- _Work instructions_: Once you have counted the lines below that contain "traceability", give that number and nothing else.

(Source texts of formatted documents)
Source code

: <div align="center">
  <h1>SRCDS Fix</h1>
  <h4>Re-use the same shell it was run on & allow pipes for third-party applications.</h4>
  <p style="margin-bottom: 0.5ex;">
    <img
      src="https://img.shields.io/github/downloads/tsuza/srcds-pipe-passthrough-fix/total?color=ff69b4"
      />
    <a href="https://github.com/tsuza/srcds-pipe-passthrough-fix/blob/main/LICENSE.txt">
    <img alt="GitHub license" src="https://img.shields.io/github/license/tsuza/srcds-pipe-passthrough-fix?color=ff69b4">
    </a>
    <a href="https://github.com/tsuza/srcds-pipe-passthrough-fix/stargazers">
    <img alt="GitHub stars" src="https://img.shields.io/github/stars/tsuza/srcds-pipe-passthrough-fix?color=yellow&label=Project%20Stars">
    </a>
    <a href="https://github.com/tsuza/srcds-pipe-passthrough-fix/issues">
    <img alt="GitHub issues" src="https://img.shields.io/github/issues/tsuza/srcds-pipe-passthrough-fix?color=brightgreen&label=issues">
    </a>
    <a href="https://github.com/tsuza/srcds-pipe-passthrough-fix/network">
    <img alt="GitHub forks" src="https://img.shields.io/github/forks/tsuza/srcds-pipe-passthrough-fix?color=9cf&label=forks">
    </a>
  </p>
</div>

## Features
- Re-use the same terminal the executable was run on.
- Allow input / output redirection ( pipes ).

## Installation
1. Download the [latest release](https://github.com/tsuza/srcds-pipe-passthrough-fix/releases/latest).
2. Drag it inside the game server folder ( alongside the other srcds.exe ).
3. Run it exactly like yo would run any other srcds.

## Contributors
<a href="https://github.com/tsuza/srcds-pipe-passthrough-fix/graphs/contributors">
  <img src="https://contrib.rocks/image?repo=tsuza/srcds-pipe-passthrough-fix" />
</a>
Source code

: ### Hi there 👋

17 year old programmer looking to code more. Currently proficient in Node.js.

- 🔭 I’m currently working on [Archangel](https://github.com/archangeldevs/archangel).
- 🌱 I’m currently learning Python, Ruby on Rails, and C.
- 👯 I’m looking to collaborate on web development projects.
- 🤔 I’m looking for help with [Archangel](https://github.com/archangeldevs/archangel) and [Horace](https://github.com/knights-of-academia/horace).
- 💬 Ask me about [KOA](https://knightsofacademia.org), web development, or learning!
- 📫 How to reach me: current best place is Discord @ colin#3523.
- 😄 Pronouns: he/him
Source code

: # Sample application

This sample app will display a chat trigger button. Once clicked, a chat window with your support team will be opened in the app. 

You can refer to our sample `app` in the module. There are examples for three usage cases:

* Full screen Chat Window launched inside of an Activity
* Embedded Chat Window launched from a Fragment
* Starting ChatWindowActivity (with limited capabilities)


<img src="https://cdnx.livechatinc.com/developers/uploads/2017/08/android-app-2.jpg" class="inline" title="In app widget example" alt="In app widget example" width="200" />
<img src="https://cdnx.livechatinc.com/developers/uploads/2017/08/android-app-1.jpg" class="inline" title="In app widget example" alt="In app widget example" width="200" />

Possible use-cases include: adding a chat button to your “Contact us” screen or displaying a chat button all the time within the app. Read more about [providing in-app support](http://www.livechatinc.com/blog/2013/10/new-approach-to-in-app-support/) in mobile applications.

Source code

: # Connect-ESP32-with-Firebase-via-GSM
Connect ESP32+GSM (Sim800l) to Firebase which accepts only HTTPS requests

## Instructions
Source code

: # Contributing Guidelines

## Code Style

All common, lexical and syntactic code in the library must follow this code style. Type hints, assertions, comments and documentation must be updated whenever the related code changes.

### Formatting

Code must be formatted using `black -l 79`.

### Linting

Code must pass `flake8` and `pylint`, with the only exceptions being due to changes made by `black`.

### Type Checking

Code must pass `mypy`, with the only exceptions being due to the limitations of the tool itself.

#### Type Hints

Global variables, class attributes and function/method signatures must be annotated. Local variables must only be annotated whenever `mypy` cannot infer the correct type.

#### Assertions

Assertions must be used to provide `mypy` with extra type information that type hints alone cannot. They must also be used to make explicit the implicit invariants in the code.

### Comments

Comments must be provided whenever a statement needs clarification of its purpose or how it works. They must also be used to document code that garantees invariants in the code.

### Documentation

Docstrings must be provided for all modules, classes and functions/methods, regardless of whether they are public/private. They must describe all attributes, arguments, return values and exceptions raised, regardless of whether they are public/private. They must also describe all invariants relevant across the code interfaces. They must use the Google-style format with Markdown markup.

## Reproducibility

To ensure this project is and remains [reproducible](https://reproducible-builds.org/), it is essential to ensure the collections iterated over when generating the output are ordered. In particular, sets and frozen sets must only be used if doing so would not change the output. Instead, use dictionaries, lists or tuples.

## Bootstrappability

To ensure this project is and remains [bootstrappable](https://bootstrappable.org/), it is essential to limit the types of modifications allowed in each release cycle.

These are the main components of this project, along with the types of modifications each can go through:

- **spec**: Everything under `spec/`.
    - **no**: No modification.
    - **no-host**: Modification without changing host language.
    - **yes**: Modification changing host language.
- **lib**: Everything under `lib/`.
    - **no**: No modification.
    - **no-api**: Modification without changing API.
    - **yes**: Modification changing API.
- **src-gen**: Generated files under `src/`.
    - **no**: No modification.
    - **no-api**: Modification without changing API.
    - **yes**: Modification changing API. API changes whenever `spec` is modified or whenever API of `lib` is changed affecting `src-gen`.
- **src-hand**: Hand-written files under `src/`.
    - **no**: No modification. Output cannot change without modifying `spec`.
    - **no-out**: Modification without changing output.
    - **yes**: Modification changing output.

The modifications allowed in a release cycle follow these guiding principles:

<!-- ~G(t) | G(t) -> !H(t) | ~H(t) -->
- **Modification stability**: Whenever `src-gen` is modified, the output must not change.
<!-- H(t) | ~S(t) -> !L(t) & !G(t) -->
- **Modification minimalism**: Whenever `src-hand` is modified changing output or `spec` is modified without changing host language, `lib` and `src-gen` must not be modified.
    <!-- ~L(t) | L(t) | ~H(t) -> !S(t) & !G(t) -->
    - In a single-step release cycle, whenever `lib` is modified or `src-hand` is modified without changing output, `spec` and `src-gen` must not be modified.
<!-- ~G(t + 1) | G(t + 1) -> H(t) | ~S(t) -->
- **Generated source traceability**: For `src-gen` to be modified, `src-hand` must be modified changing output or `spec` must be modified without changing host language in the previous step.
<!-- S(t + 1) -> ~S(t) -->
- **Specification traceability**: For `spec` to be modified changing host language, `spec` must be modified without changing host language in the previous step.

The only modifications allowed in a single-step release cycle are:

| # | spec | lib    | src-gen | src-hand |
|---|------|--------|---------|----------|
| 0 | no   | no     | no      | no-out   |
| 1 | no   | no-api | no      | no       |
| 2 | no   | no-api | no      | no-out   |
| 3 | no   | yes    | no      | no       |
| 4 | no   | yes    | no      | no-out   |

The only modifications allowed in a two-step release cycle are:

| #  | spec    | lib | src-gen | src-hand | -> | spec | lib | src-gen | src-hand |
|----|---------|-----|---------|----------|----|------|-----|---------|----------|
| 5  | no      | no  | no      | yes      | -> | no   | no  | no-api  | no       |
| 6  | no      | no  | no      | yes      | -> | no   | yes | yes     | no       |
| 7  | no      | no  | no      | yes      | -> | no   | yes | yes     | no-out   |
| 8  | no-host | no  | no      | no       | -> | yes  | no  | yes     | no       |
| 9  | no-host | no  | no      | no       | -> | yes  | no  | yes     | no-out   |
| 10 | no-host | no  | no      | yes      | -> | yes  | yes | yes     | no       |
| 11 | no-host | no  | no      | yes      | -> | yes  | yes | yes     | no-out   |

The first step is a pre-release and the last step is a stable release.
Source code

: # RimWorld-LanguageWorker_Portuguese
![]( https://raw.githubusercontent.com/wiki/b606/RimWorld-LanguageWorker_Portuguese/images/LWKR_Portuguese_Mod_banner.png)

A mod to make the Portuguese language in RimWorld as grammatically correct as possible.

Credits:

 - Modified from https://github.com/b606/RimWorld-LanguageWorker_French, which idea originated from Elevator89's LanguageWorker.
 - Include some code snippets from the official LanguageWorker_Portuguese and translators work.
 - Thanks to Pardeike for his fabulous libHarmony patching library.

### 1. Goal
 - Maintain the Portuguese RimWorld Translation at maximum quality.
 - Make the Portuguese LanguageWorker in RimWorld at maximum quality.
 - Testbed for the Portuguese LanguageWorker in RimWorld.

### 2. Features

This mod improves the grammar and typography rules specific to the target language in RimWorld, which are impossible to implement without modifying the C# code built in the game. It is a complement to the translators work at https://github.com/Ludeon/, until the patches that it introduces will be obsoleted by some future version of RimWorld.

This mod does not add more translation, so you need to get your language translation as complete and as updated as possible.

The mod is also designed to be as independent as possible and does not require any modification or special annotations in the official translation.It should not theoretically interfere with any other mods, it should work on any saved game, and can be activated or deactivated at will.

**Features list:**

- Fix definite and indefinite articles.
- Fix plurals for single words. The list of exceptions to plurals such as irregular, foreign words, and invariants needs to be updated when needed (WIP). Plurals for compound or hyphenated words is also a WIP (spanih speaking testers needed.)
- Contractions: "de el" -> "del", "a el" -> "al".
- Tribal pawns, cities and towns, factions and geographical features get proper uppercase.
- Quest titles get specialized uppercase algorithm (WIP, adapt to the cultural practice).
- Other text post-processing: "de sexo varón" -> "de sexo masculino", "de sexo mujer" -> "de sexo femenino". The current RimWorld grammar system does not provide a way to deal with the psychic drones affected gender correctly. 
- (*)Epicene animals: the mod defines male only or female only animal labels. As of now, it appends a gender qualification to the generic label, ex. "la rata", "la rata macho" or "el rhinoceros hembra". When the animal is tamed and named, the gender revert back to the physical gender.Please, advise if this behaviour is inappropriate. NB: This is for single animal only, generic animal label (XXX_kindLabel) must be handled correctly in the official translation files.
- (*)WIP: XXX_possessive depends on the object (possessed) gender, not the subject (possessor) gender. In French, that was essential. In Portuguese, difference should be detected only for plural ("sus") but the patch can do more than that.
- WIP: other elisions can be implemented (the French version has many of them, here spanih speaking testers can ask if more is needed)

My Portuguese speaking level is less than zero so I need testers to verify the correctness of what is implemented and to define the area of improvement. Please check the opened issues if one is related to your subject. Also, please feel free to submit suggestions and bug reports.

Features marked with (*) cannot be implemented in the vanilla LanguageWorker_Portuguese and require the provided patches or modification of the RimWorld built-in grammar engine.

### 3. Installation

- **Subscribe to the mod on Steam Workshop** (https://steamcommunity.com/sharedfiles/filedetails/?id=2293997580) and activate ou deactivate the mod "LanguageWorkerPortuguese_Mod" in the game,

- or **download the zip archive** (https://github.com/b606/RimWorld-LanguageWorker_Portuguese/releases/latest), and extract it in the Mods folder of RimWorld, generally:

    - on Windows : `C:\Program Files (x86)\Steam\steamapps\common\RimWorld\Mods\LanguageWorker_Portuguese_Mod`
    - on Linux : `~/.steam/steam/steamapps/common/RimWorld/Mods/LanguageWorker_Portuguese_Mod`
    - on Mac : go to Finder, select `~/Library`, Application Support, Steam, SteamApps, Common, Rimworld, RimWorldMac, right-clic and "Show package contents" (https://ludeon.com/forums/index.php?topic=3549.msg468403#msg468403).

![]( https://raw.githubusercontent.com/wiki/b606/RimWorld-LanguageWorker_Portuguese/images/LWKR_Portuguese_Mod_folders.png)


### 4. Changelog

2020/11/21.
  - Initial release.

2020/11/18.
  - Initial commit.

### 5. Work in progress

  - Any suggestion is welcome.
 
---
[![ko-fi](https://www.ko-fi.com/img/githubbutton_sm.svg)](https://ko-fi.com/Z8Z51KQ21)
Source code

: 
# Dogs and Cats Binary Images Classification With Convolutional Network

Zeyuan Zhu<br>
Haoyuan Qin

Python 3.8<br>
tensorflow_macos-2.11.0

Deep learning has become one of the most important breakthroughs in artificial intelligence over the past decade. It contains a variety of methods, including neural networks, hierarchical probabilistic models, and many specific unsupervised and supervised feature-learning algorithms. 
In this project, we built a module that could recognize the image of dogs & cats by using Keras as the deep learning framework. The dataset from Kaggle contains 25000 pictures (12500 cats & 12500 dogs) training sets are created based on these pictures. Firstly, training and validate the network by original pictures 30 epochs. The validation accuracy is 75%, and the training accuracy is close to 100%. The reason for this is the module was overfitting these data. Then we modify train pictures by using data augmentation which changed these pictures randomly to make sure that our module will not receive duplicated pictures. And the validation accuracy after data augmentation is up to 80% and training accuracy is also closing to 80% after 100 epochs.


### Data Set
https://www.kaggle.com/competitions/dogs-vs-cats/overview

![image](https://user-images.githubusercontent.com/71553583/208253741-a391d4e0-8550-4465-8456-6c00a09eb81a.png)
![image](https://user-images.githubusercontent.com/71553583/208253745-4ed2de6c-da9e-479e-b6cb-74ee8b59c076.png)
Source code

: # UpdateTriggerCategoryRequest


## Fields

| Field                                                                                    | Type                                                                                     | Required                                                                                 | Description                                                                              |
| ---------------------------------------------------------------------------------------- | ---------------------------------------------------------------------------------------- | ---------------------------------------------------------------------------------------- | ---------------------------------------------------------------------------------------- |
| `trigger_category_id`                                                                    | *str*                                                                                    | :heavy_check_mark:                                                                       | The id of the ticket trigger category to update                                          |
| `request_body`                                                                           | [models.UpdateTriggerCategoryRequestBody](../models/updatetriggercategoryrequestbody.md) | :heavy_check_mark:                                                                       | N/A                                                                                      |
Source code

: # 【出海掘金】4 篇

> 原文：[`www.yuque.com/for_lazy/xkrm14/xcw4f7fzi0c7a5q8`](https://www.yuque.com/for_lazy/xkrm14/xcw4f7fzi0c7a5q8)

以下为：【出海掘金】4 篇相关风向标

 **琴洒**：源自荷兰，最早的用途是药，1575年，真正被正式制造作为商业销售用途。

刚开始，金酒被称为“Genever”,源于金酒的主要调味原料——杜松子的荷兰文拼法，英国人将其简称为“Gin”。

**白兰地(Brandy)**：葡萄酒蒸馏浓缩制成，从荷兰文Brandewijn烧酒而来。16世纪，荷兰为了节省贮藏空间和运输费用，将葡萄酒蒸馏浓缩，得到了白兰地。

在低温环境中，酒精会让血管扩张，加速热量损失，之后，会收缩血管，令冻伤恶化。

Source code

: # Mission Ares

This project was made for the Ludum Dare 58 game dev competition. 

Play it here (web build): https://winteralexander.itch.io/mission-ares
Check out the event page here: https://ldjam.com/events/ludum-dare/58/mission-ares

- _Answer to this exercise_: 2